Lines from the listing that hold the string "cline" are what you should return.
START PROVIDED RECORDS
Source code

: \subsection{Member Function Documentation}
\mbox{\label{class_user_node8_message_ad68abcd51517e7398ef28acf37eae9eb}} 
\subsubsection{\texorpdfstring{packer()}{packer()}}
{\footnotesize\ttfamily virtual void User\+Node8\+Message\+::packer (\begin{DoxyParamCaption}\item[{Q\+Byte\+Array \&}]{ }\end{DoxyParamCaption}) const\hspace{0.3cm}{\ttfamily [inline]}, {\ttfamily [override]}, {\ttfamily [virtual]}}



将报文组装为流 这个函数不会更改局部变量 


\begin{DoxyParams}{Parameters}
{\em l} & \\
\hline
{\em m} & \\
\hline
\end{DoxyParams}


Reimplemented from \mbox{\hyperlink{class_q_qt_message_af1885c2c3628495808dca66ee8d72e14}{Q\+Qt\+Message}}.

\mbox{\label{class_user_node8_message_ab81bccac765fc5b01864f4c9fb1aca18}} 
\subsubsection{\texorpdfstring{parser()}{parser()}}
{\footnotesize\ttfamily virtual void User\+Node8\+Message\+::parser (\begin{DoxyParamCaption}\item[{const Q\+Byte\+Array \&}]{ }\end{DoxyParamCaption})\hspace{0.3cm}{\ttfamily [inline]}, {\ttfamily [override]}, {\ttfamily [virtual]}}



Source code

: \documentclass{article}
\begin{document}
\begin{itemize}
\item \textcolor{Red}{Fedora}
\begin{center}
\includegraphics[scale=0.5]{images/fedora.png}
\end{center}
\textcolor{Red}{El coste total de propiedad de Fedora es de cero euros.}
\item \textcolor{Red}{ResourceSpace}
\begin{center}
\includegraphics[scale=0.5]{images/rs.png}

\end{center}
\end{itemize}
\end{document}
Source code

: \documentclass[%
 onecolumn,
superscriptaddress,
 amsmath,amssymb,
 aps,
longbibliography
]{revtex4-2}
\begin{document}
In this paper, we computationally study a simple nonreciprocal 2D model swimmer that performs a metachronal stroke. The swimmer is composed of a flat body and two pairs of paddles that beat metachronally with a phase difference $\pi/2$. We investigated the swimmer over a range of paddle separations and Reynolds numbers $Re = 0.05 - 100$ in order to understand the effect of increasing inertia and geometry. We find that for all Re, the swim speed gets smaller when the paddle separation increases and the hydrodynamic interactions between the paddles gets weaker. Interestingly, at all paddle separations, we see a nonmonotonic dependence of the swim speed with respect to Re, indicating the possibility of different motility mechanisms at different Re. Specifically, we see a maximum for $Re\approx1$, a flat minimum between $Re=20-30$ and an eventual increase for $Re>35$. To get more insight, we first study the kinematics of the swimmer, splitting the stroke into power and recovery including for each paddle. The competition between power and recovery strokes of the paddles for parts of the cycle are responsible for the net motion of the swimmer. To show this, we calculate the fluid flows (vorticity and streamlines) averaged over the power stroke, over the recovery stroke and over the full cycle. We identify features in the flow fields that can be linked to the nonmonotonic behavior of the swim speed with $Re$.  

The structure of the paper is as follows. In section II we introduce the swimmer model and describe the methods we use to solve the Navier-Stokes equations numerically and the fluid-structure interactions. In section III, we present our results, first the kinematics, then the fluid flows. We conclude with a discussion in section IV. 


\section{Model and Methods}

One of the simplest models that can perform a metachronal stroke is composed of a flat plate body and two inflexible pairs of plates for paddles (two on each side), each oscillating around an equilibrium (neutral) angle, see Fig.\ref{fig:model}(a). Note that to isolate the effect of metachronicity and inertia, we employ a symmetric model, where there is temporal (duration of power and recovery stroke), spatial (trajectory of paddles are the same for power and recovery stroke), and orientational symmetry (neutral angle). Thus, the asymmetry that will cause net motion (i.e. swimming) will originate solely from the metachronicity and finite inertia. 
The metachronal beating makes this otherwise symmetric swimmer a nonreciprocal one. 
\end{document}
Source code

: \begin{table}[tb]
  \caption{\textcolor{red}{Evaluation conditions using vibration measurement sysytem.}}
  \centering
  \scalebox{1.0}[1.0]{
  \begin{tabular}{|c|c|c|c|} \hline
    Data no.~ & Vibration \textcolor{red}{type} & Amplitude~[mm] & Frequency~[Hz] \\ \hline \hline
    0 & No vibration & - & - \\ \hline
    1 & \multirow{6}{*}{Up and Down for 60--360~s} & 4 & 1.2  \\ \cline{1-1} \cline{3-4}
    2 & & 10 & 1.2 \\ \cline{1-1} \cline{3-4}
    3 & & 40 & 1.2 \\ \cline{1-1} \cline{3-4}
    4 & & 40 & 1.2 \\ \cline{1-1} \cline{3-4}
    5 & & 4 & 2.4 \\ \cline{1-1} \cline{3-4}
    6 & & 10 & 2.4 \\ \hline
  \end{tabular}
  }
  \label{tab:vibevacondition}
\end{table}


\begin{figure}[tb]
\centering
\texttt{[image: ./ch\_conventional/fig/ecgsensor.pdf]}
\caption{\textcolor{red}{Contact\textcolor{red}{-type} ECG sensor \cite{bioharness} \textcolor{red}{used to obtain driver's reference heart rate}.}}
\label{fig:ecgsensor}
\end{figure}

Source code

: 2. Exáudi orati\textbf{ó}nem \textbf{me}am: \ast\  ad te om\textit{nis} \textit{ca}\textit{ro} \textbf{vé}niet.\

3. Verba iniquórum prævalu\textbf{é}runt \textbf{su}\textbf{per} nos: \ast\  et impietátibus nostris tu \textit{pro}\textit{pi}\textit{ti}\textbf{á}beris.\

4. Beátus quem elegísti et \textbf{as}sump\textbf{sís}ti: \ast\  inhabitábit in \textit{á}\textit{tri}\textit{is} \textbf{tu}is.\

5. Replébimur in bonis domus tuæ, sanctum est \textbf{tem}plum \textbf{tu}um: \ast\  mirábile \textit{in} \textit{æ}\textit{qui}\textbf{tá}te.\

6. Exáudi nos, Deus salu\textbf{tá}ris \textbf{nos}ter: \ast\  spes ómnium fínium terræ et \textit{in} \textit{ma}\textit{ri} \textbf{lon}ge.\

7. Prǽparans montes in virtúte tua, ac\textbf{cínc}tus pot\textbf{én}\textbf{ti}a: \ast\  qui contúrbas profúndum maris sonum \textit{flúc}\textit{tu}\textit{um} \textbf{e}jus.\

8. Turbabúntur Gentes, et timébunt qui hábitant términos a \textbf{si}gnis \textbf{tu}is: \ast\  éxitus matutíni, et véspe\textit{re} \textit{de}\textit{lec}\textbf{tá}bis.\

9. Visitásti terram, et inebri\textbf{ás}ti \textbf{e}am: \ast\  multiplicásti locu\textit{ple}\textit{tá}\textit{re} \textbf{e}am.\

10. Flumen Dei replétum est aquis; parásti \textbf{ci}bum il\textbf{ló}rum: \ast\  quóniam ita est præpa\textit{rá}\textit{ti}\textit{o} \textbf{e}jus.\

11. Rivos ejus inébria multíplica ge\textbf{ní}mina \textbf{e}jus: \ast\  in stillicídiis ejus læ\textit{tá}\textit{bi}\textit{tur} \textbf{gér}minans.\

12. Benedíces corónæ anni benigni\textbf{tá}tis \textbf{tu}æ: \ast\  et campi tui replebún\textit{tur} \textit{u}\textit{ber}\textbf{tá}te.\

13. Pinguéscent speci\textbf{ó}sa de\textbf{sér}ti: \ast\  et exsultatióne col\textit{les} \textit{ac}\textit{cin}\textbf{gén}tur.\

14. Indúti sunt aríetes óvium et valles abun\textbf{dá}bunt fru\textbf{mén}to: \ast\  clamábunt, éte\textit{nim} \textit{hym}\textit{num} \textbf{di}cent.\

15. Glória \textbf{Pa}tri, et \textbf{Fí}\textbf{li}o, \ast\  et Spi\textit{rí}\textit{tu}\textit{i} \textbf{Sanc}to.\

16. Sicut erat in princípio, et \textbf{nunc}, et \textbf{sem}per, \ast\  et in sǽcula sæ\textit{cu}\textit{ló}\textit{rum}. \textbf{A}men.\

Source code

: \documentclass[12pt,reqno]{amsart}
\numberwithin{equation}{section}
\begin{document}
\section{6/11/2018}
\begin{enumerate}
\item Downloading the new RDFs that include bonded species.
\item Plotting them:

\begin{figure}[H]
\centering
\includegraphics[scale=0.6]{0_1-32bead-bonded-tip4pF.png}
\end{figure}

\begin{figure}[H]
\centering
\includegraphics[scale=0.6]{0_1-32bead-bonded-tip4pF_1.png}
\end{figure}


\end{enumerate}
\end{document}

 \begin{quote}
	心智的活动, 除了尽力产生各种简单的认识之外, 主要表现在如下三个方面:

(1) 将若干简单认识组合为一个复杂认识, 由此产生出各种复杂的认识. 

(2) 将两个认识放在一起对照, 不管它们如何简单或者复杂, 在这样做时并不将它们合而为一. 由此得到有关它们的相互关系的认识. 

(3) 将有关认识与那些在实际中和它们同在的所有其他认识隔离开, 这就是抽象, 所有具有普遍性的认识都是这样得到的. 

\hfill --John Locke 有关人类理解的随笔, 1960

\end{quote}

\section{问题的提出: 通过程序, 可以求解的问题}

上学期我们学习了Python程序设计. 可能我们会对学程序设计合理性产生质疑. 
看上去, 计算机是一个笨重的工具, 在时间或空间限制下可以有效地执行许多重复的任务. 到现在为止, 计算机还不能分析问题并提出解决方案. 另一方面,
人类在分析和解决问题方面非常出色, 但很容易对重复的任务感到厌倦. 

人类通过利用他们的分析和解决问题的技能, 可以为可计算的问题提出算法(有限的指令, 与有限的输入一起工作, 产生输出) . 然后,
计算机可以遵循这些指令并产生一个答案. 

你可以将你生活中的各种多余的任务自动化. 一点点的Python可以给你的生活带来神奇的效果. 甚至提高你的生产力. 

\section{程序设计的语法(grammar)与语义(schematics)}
END PROVIDED RECORDS
## WORKED SOLUTION
    1 & \multirow{6}{*}{Up and Down for 60--360~s} & 4 & 1.2  \\ \cline{1-1} \cline{3-4}
    2 & & 10 & 1.2 \\ \cline{1-1} \cline{3-4}
    3 & & 40 & 1.2 \\ \cline{1-1} \cline{3-4}
    4 & & 40 & 1.2 \\ \cline{1-1} \cline{3-4}
    5 & & 4 & 2.4 \\ \cline{1-1} \cline{3-4}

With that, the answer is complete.